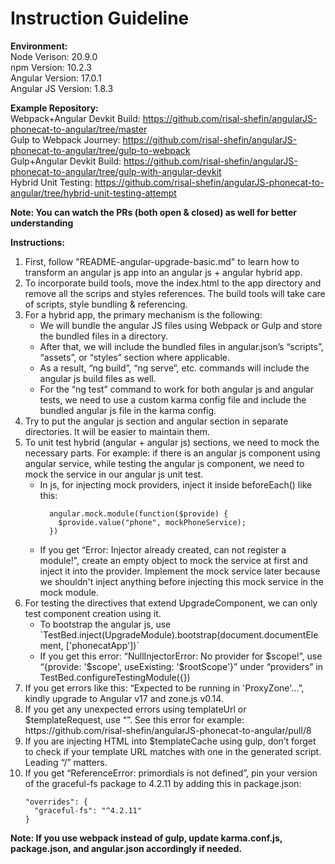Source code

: # Instruction Guideline

**Environment:** <br>
    Node Verison: 20.9.0 <br>
    npm Version: 10.2.3 <br>
    Angular Version: 17.0.1 <br>
    Angular JS Version: 1.8.3 <br>
    
**Example Repository:** <br>
      Webpack+Angular Devkit Build:
	https://github.com/risal-shefin/angularJS-phonecat-to-angular/tree/master <br>
      Gulp to Webpack Journey:
	https://github.com/risal-shefin/angularJS-phonecat-to-angular/tree/gulp-to-webpack <br>
      Gulp+Angular Devkit Build: 
https://github.com/risal-shefin/angularJS-phonecat-to-angular/tree/gulp-with-angular-devkit <br>
      Hybrid Unit Testing:
https://github.com/risal-shefin/angularJS-phonecat-to-angular/tree/hybrid-unit-testing-attempt <br>
 
**Note: You can watch the PRs (both open & closed) as well for better understanding**
  
**Instructions:**
<ol>
  <li> First, follow "README-angular-upgrade-basic.md" to learn how to transform an angular js app into an angular js + angular hybrid app. </li>
  <li> To incorporate build tools, move the index.html to the app directory and remove all the scrips and styles references. The build tools will take care of scripts, style bundling & referencing. </li>
  <li>For a hybrid app, the primary mechanism is the following:
      <ul> 
        <li>We will bundle the angular JS files using Webpack or Gulp and store the bundled files in a directory.</li>
        <li>After that, we will include the bundled files in angular.json’s “scripts”, “assets”, or “styles” section where applicable.</li>
        <li>As a result, “ng build”, “ng serve”, etc. commands will include the angular js build files as well.</li>
        <li>For the “ng test” command to work for both angular js and angular tests, we need to use a custom karma config file and include the bundled angular js file in the karma config.</li>
      </ul>
  </li>
  <li>Try to put the angular js section and angular section in separate directories. It will be easier to maintain them.</li>
  <li>To unit test hybrid (angular + angular js) sections, we need to mock the necessary parts. For example: if there is an angular js component using angular service, while testing the angular js component, we need to mock the service in our angular js unit test.
  <ul>
    <li>In js, for injecting mock providers, inject it inside beforeEach() like this: <br>
      
      angular.mock.module(function($provide) {
        $provide.value("phone", mockPhoneService);
      })

  </li>
    <li>If you get “Error: Injector already created, can not register a module!", create an empty object to mock the service at first and inject it into the provider. Implement the mock service later because we shouldn't inject anything before injecting this mock service in the mock module.
    </li>
  </ul>
  </li>
  <li> 
    For testing the directives that extend UpgradeComponent, we can only test component creation using it. 
    <ul>
      <li>
        To bootstrap the angular js, use `TestBed.inject(UpgradeModule).bootstrap(document.documentElement, ['phonecatApp'])`
      </li>
      <li>
        If you get this error: “NullInjectorError: No provider for $scope!”, use “{provide: '$scope', useExisting: '$rootScope'}” under “providers” in TestBed.configureTestingModule({})
      </li>
    </ul> 
  </li>
  <li>If you get errors like this: “Expected to be running in 'ProxyZone'...”, kindly upgrade to Angular v17 and zone.js v0.14.</li>
  <li>If you get any unexpected errors using templateUrl or $templateRequest, use “<ng-include src=”your_url”></ng-include>”. See this error for example: https://github.com/risal-shefin/angularJS-phonecat-to-angular/pull/8 </li>
<li>If you are injecting HTML into $templateCache using gulp, don’t forget to check if your template URL matches with one in the generated script. Leading “/” matters.</li>
<li>If you get “ReferenceError: primordials is not defined”, pin your version of the graceful-fs package to 4.2.11 by adding this in package.json:
  
	"overrides": {
      "graceful-fs": "^4.2.11"
 	}
  </li>
  
</ol>

**Note: If you use webpack instead of gulp, update karma.conf.js, package.json, and angular.json accordingly if needed.**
_ _ _ _ _ _ _
Scan the entries for the word "TestBed". Report each line that has it.

FINISHED TASK –
        To bootstrap the angular js, use `TestBed.inject(UpgradeModule).bootstrap(document.documentElement, ['phonecatApp'])`
        If you get this error: “NullInjectorError: No provider for $scope!”, use “{provide: '$scope', useExisting: '$rootScope'}” under “providers” in TestBed.configureTestingModule({})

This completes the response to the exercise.